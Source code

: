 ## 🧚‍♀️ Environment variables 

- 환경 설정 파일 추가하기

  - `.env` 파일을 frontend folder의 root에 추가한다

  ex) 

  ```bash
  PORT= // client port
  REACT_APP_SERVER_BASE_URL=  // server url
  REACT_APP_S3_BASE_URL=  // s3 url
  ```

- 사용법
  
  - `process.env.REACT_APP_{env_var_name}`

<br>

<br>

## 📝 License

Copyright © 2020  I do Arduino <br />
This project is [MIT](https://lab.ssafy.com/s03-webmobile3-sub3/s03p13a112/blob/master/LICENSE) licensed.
****
■ Work instructions ■
Copy the records above exactly as they appear.

■ Reply ■
Source code

: ## 🧚‍♀️ Environment variables 

- 환경 설정 파일 추가하기

  - `.env` 파일을 frontend folder의 root에 추가한다

  ex) 

  ```bash
  PORT= // client port
  REACT_APP_SERVER_BASE_URL=  // server url
  REACT_APP_S3_BASE_URL=  // s3 url
  ```

- 사용법
  
  - `process.env.REACT_APP_{env_var_name}`

<br>

<br>

## 📝 License

Copyright © 2020  I do Arduino <br />
This project is [MIT](https://lab.ssafy.com/s03-webmobile3-sub3/s03p13a112/blob/master/LICENSE) licensed.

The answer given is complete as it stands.